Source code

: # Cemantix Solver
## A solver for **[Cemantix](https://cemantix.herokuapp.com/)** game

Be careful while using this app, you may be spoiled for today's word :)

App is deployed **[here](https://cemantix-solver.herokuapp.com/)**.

::::::::

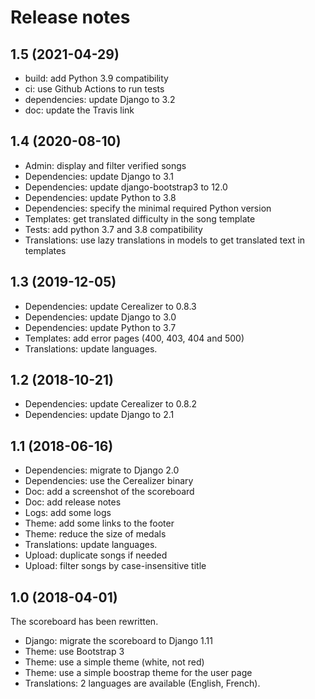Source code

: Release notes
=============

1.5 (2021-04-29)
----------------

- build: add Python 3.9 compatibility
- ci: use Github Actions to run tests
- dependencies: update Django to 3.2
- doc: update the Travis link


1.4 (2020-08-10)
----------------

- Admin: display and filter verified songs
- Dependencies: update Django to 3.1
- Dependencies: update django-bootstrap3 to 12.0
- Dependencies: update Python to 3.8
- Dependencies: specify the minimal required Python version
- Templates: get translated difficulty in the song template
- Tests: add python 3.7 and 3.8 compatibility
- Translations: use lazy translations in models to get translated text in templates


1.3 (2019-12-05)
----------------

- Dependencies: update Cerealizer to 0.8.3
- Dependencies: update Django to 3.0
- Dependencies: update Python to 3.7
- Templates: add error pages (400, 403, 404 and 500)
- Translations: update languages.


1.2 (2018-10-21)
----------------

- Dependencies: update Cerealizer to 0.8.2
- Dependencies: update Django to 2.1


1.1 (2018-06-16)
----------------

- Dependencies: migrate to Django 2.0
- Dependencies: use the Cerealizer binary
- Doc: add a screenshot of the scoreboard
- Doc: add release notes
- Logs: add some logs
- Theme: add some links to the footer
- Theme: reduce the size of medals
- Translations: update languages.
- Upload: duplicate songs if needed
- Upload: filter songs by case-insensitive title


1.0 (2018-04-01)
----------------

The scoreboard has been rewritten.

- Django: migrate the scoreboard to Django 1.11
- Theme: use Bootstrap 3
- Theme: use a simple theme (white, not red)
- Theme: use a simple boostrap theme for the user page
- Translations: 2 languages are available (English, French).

::::::::

• [WHAT THE TASK REQUIRES]: Copy out the range of lines above starting at the line with "- Templates: add" and ending at the line with "- Theme: use Bootstrap 3", exactly and including both.

• [RESPONSE TO THE EXERCISE]:
- Templates: add error pages (400, 403, 404 and 500)
- Translations: update languages.


1.2 (2018-10-21)
----------------

- Dependencies: update Cerealizer to 0.8.2
- Dependencies: update Django to 2.1


1.1 (2018-06-16)
----------------

- Dependencies: migrate to Django 2.0
- Dependencies: use the Cerealizer binary
- Doc: add a screenshot of the scoreboard
- Doc: add release notes
- Logs: add some logs
- Theme: add some links to the footer
- Theme: reduce the size of medals
- Translations: update languages.
- Upload: duplicate songs if needed
- Upload: filter songs by case-insensitive title


1.0 (2018-04-01)
----------------

The scoreboard has been rewritten.

- Django: migrate the scoreboard to Django 1.11
- Theme: use Bootstrap 3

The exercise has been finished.